Evidence-based medication selection for Attention-Deficit/Hyperactivity Disorder
For most patients age 6 and older, stimulant medications (methylphenidate or amphetamines) are first-line treatment with 70-80% response rate. Behavioral therapy is recommended for all ages and is first-line for children under 6.
Non-stimulants (atomoxetine, guanfacine, clonidine) are preferred when patient has tics, substance abuse history, severe anxiety, or if stimulants are ineffective or not tolerated. They are also useful as adjunct therapy.
All patients should have history, physical exam, baseline blood pressure and heart rate before starting stimulants. ECG is mandatory if structural cardiac disease, family history of sudden death, or abnormal cardiac exam. Routine ECG for all patients is controversial.
Stimulants work within 30-60 minutes and effects last 3-12 hours depending on formulation. Non-stimulants (atomoxetine, guanfacine, clonidine) take 4-6 weeks for full therapeutic effect.

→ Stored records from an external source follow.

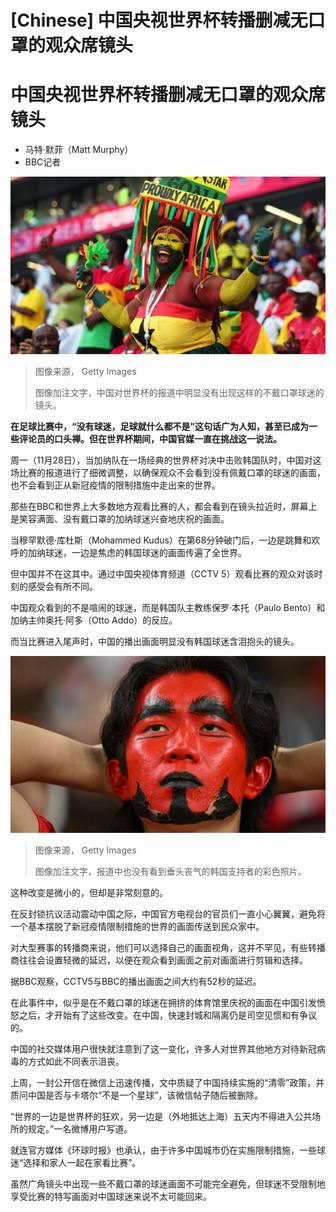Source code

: # [Chinese] 中国央视世界杯转播删减无口罩的观众席镜头

#  中国央视世界杯转播删减无口罩的观众席镜头

  * 马特·默菲（Matt Murphy） 
  * BBC记者 


![加纳球迷在世界杯期间庆祝](_127807523_gettyimages-1245170963-1.jpg)

> 图像来源，  Getty Images
>
> 图像加注文字，中国对世界杯的报道中明显没有出现这样的不戴口罩球迷的镜头。

**在足球比赛中，“没有球迷，足球就什么都不是”这句话广为人知，甚至已成为一些评论员的口头禅。但在世界杯期间，中国官媒一直在挑战这一说法。**

周一（11月28日），当加纳队在一场经典的世界杯对决中击败韩国队时，中国对这场比赛的报道进行了细微调整，以确保观众不会看到没有佩戴口罩的球迷的画面，也不会看到正从新冠疫情的限制措施中走出来的世界。

那些在BBC和世界上大多数地方观看比赛的人，都会看到在镜头拉近时，屏幕上是笑容满面、没有戴口罩的加纳球迷兴奋地庆祝的画面。

当穆罕默德·库杜斯（Mohammed Kudus）在第68分钟破门后，一边是跳舞和欢呼的加纳球迷，一边是焦虑的韩国球迷的画面传遍了全世界。

但中国并不在这其中。通过中国央视体育频道（CCTV 5）观看比赛的观众对该时刻的感受会有所不同。

中国观众看到的不是喧闹的球迷，而是韩国队主教练保罗·本托（Paulo Bento）和加纳主帅奥托·阿多（Otto Addo）的反应。

而当比赛进入尾声时，中国的播出画面明显没有韩国球迷含泪抱头的镜头。

![失望的韩国球迷](_127807526_gettyimages-1445191188.jpg)

> 图像来源，  Getty Images
>
> 图像加注文字，报道中也没有看到垂头丧气的韩国支持者的彩色照片。

这种改变是微小的，但却是非常刻意的。

在反封锁抗议活动震动中国之际，中国官方电视台的官员们一直小心翼翼，避免将一个基本摆脱了新冠疫情限制措施的世界的画面传送到民众家中。

对大型赛事的转播商来说，他们可以选择自己的画面视角，这并不罕见，有些转播商往往会设置轻微的延迟，以便在观众看到画面之前对画面进行剪辑和选择。

据BBC观察，CCTV5与BBC的播出画面之间大约有52秒的延迟。

在此事件中，似乎是在不戴口罩的球迷在拥挤的体育馆里庆祝的画面在中国引发愤怒之后，才开始有了这些改变。在中国，快速封城和隔离仍是司空见惯和有争议的。

中国的社交媒体用户很快就注意到了这一变化，许多人对世界其他地方对待新冠病毒的方式如此不同表示沮丧。

上周，一封公开信在微信上迅速传播，文中质疑了中国持续实施的“清零”政策，并质问中国是否与卡塔尔“不是一个星球”，该微信帖子随后被删除。

“世界的一边是世界杯的狂欢，另一边是（外地抵达上海）五天内不得进入公共场所的规定。”一名微博用户写道。

就连官方媒体《环球时报》也承认，由于许多中国城市仍在实施限制措施，一些球迷“选择和家人一起在家看比赛”。

虽然广角镜头中出现一些不戴口罩的球迷画面不可能完全避免，但球迷不受限制地享受比赛的特写画面对中国球迷来说不太可能回来。


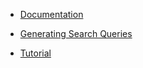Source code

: - [Documentation](/en/docs.md)

- [Generating Search Queries](/en/generating-queries.md)

- [Tutorial](/en/tutorial.md)
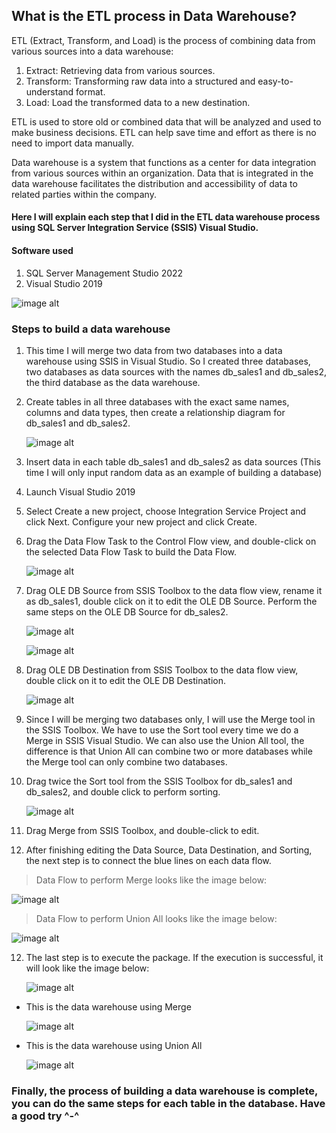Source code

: ## What is the ETL process in Data Warehouse?

ETL (Extract, Transform, and Load) is the process of combining data from various sources into a data warehouse: 
1. Extract: Retrieving data from various sources.
2. Transform: Transforming raw data into a structured and easy-to-understand format.
3. Load: Load the transformed data to a new destination.

ETL is used to store old or combined data that will be analyzed and used to make business decisions. ETL can help save time and effort as there is no need to import data manually. 

Data warehouse is a system that functions as a center for data integration from various sources within an organization. Data that is integrated in the data warehouse facilitates the distribution and accessibility of data to related parties within the company.

#### Here I will explain each step that I did in the ETL data warehouse process using SQL Server Integration Service (SSIS) Visual Studio.
#### Software used
1. SQL Server Management Studio 2022
2. Visual Studio 2019

![image alt](https://github.com/Biancaninna/ETL-Data-Warehouse-Using-SQL-Server-Integration-Services-SSIS--Visual-Studio/blob/452dee0aa4c41f320f199e1e250dfd8b935c4c64/Union%20All%20Images/Terminology.png) 

### Steps to build a data warehouse

1. This time I will merge two data from two databases into a data warehouse using SSIS in Visual Studio. So I created three databases, two databases as data sources with the names db_sales1 and db_sales2, the third database as the data warehouse.

2. Create tables in all three databases with the exact same names, columns and data types, then create a relationship diagram for db_sales1 and db_sales2.

   ![image alt](https://github.com/Biancaninna/ETL-Data-Warehouse-Using-SQL-Server-Integration-Services-SSIS--Visual-Studio/blob/452dee0aa4c41f320f199e1e250dfd8b935c4c64/Union%20All%20Images/Diagram%20Relasi%20db.sales1.png)

3. Insert data in each table db_sales1 and db_sales2 as data sources (This time I will only input random data as an example of building a database)

4. Launch Visual Studio 2019

5. Select Create a new project, choose Integration Service Project and click Next. Configure your new project and click Create.

6. Drag the Data Flow Task to the Control Flow view, and double-click on the selected Data Flow Task to build the Data Flow.

    ![image alt](https://github.com/Biancaninna/ETL-Data-Warehouse-Using-SQL-Server-Integration-Services-SSIS--Visual-Studio/blob/452dee0aa4c41f320f199e1e250dfd8b935c4c64/Merge%20Images/Control%20Flow.png)

7. Drag OLE DB Source from SSIS Toolbox to the data flow view, rename it as db_sales1, double click on it to edit the OLE DB Source. Perform the same steps on the OLE DB Source for db_sales2.

   ![image alt](https://github.com/Biancaninna/ETL-Data-Warehouse-Using-SQL-Server-Integration-Services-SSIS--Visual-Studio/blob/452dee0aa4c41f320f199e1e250dfd8b935c4c64/Merge%20Images/OLE%20DB%20Source%20Editor%20db_sales1.png)

   ![image alt](https://github.com/Biancaninna/ETL-Data-Warehouse-Using-SQL-Server-Integration-Services-SSIS--Visual-Studio/blob/452dee0aa4c41f320f199e1e250dfd8b935c4c64/Merge%20Images/OLE%20DB%20Source%20Editor%20db_sales2.png)

8. Drag OLE DB Destination from SSIS Toolbox to the data flow view, double click on it to edit the OLE DB Destination. 

   ![image alt](https://github.com/Biancaninna/ETL-Data-Warehouse-Using-SQL-Server-Integration-Services-SSIS--Visual-Studio/blob/452dee0aa4c41f320f199e1e250dfd8b935c4c64/Merge%20Images/OLE%20DB%20Destination%20dw_overallsales.png)

9. Since I will be merging two databases only, I will use the Merge tool in the SSIS Toolbox. We have to use the Sort tool every time we do a Merge in SSIS Visual Studio. We can also use the Union All tool, the difference is that Union All can combine two or more databases while the Merge tool can only combine two databases. 
   
10. Drag twice the Sort tool from the SSIS Toolbox for db_sales1 and db_sales2, and double click to perform sorting.

    ![image alt](https://github.com/Biancaninna/ETL-Data-Warehouse-Using-SQL-Server-Integration-Services-SSIS--Visual-Studio/blob/452dee0aa4c41f320f199e1e250dfd8b935c4c64/Merge%20Images/Sorting.png)

12. Drag Merge from SSIS Toolbox, and double-click to edit.

13. After finishing editing the Data Source, Data Destination, and Sorting, the next step is to connect the blue lines on each data flow.

   > Data Flow to perform Merge looks like the image below:

  ![image alt](https://github.com/Biancaninna/ETL-Data-Warehouse-Using-SQL-Server-Integration-Services-SSIS--Visual-Studio/blob/452dee0aa4c41f320f199e1e250dfd8b935c4c64/Merge%20Images/Data%20Flow.png)

  > Data Flow to perform Union All looks like the image below:

 ![image alt](https://github.com/Biancaninna/ETL-Data-Warehouse-Using-SQL-Server-Integration-Services-SSIS--Visual-Studio/blob/452dee0aa4c41f320f199e1e250dfd8b935c4c64/Union%20All%20Images/Data%20Flow%20Task%203.png)  

12. The last step is to execute the package. If the execution is successful, it will look like the image below:

    ![image alt](https://github.com/Biancaninna/ETL-Data-Warehouse-Using-SQL-Server-Integration-Services-SSIS--Visual-Studio/blob/452dee0aa4c41f320f199e1e250dfd8b935c4c64/Merge%20Images/Package%20Execution%20Completed%20with%20Success.png)   

- This is the data warehouse using Merge

    ![image alt](https://github.com/Biancaninna/ETL-Data-Warehouse-Using-SQL-Server-Integration-Services-SSIS--Visual-Studio/blob/452dee0aa4c41f320f199e1e250dfd8b935c4c64/Merge%20Images/Final%20Data%20Warehouse.png)   

- This is the data warehouse using Union All

    ![image alt](https://github.com/Biancaninna/ETL-Data-Warehouse-Using-SQL-Server-Integration-Services-SSIS--Visual-Studio/blob/452dee0aa4c41f320f199e1e250dfd8b935c4c64/Union%20All%20Images/Final%20Data%20Warehouse%20For%20Customers%20Table.png)   
  

### Finally, the process of building a data warehouse is complete, you can do the same steps for each table in the database. Have a good try ^-^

The most common side effects are decreased appetite, insomnia, headache, stomachache, and irritability. Most side effects are mild and improve within 1-2 weeks. Monitor growth (height/weight) at every visit in children.
Medication holidays are optional and individualized. Some families skip stimulants on weekends/summers to minimize appetite suppression and allow "catch-up" growth. However, many patients benefit from consistent daily treatment. Non-stimulants should NOT be stopped abruptly (especially alpha-2 agonists).